Celebrating the release of new album Stunning Luxury, East London kraut-psych tree folk Snapped Ankles flourish in spite of some sound hiccups

Live Review by Dafydd Jenkins | 14 Mar 2019

"We want people to be in some way surprised," Paddy Austin recently told The Skinny. If you saw his band Snapped Ankles a year ago, they’d have been dressed head-to-toe in mossy regalia, like covert loiterers in Shrek’s back garden. It’s an overarching concept; thin logs, electrified into future-primitive percussion, prop up microphones and wires; their sprightly kraut-psych painting a sonic image of being desperately lost in woodlands, weaving about the trees.

But after the disobedient disco of support act WomanSaid departs the stage, our headliners emerge wearing… suits? The shrubbery headpieces persist, but paired with formal attire from the neck down; they look like a band of wood sprites playing their mates’ wedding. The outfits are so disarming that the band plays an earthy pulse for two minutes before anyone notices. This develops into propulsive movement more urgent than anything they’ve put to record, a testimony to their formidable performer credentials. Snapped Ankles seem like a group that only release music because constant touring would surely kill them.

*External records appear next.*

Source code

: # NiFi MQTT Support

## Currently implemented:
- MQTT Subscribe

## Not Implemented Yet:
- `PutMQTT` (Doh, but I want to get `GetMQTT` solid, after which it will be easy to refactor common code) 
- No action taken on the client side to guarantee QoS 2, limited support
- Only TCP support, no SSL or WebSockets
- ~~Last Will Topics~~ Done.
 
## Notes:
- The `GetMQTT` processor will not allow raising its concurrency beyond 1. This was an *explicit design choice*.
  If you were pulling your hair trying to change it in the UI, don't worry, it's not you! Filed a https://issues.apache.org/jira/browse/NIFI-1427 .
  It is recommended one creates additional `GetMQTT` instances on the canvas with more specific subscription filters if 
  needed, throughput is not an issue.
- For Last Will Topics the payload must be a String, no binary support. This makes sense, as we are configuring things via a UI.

But the group demonstrate new tactics tonight. If the suits haven’t given it away, the estate agent placard labeled 'Stunning Luxury' (also the name of their most recent LP) surely will. Amid the mirth of this jazzed Mono crowd, now unravelling into a teeming pit, is the vague notion that something is being sold off.

Or not. It’s often hard to make out (ah, the age old rivalry between sound guy and band!), but lead vocalist Austin appears to invoke the spectre of gentrification at least once tonight. "The cultural capital we invest in this venue…", he seems to say. As the rest of the group dutifully hurl themselves into a swirling jam, it looks as if Austin is headed to the other side of the room to give the sound guy a stern telling-off. It then becomes clear he’s been holding the business end of a surveyor’s measuring tape. He dryly notes the length and width of the venue, play-acting the property developer hand-wringing over prime real estate.

The satire is timely, given the precariousness of arts spaces today. Scrapped funding, urban regeneration and hiking living costs are only some factors signalling the death knell. Take a walk down any backstreet and you’ll find venues scrambling for revenue streams (record outlets, cafe-restaurant-bars) to keep the crowds coming – if they haven’t shut down altogether. Small DIY venues face the brunt of the latter. That seems to be the story in East London, where Snapped Ankles got their start as Ent-like band of choice for abandoned warehouses and derelict buildings. It seems their reputation still stands, despite the eminent popularity of future classic I Want My Minutes Back, a song accoladed tonight by Austin as having been "played on Radio 3… or erm, was it 1?"

But there’s an uncomfortable irony here. The tree-folk play with the shapes of anti-establishment, anti-gentrification and anti-regeneration to great effect – allegorised as the vengeful arms of the forest reclaiming the sanitised urban sprawl – but staged tonight from a corner of Glasgow’s middle-class-vegan cuisine empire, the hands of live music don’t seem quite so clean. Don’t the league of bald-headed men drive BMWs, lecture about craft ale, invest disposable income in their rekindled passion for vinyl? Don’t venues also displace, price out, drive the interests of gentrification? We’re lost in this thicket, ensnared by wild overgrowth. Snapped Ankles are right there with us, incapable of seeing the wood from the trees.